*TASK BRIEF*
Find the line with "donde las dependencias". Repeat it and each line after it, exactly, down to the end of the records below.
------ DATA FOR PROCESSING ------
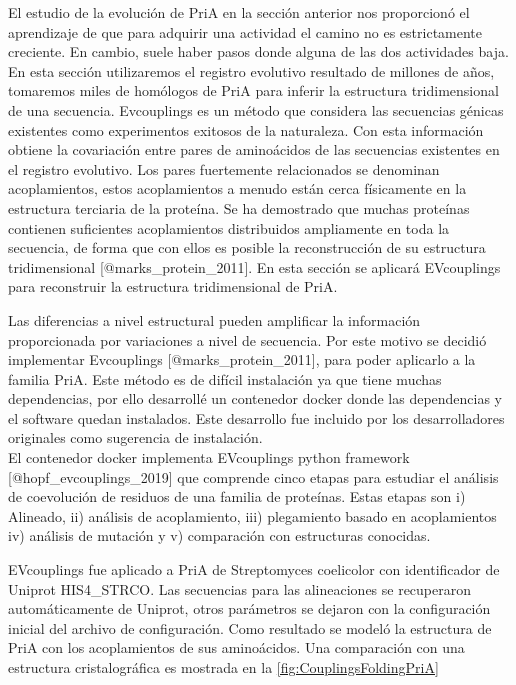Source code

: \documentclass[]{article}
\begin{document}
{El estudio de la evolución de PriA en la sección anterior nos
proporcionó el aprendizaje de que para adquirir una actividad el camino
no es estrictamente creciente. En cambio, suele haber pasos donde alguna
de las dos actividades baja. En esta sección utilizaremos el registro
evolutivo resultado de millones de años, tomaremos miles de homólogos de
PriA para inferir la estructura tridimensional de una secuencia.
Evcouplings es un método que considera las secuencias génicas existentes
como experimentos exitosos de la naturaleza. Con esta información
obtiene la covariación entre pares de aminoácidos de las secuencias
existentes en el registro evolutivo. Los pares fuertemente relacionados
se denominan acoplamientos, estos acoplamientos a menudo están cerca
físicamente en la estructura terciaria de la proteína. Se ha demostrado
que muchas proteínas contienen suficientes acoplamientos distribuidos
ampliamente en toda la secuencia, de forma que con ellos es posible la
reconstrucción de su estructura tridimensional
{[}@marks\_protein\_2011{]}. En esta sección se aplicará EVcouplings
para reconstruir la estructura tridimensional de PriA.

Las diferencias a nivel estructural pueden amplificar la información
proporcionada por variaciones a nivel de secuencia. Por este motivo se
decidió implementar Evcouplings {[}@marks\_protein\_2011{]}, para poder
aplicarlo a la familia PriA. Este método es de difícil instalación ya
que tiene muchas dependencias, por ello desarrollé un contenedor docker
donde las dependencias y el software quedan instalados. Este desarrollo
fue incluido por los desarrolladores originales como sugerencia de
instalación.\\
El contenedor docker implementa EVcouplings python framework
{[}@hopf\_evcouplings\_2019{]} que comprende cinco etapas para estudiar
el análisis de coevolución de residuos de una familia de proteínas.
Estas etapas son i) Alineado, ii) análisis de acoplamiento, iii)
plegamiento basado en acoplamientos iv) análisis de mutación y v)
comparación con estructuras conocidas.

EVcouplings fue aplicado a PriA de Streptomyces coelicolor con
identificador de Uniprot HIS4\_STRCO. Las secuencias para las
alineaciones se recuperaron automáticamente de Uniprot, otros parámetros
se dejaron con la configuración inicial del archivo de configuración.
Como resultado se modeló la estructura de PriA con los acoplamientos de
sus aminoácidos. Una comparación con una estructura cristalográfica es
mostrada en la \autoref{fig:CouplingsFoldingPriA}

}
\end{document}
------
*RESULT*
donde las dependencias y el software quedan instalados. Este desarrollo
fue incluido por los desarrolladores originales como sugerencia de
instalación.\\
El contenedor docker implementa EVcouplings python framework
{[}@hopf\_evcouplings\_2019{]} que comprende cinco etapas para estudiar
el análisis de coevolución de residuos de una familia de proteínas.
Estas etapas son i) Alineado, ii) análisis de acoplamiento, iii)
plegamiento basado en acoplamientos iv) análisis de mutación y v)
comparación con estructuras conocidas.

EVcouplings fue aplicado a PriA de Streptomyces coelicolor con
identificador de Uniprot HIS4\_STRCO. Las secuencias para las
alineaciones se recuperaron automáticamente de Uniprot, otros parámetros
se dejaron con la configuración inicial del archivo de configuración.
Como resultado se modeló la estructura de PriA con los acoplamientos de
sus aminoácidos. Una comparación con una estructura cristalográfica es
mostrada en la \autoref{fig:CouplingsFoldingPriA}

}
\end{document}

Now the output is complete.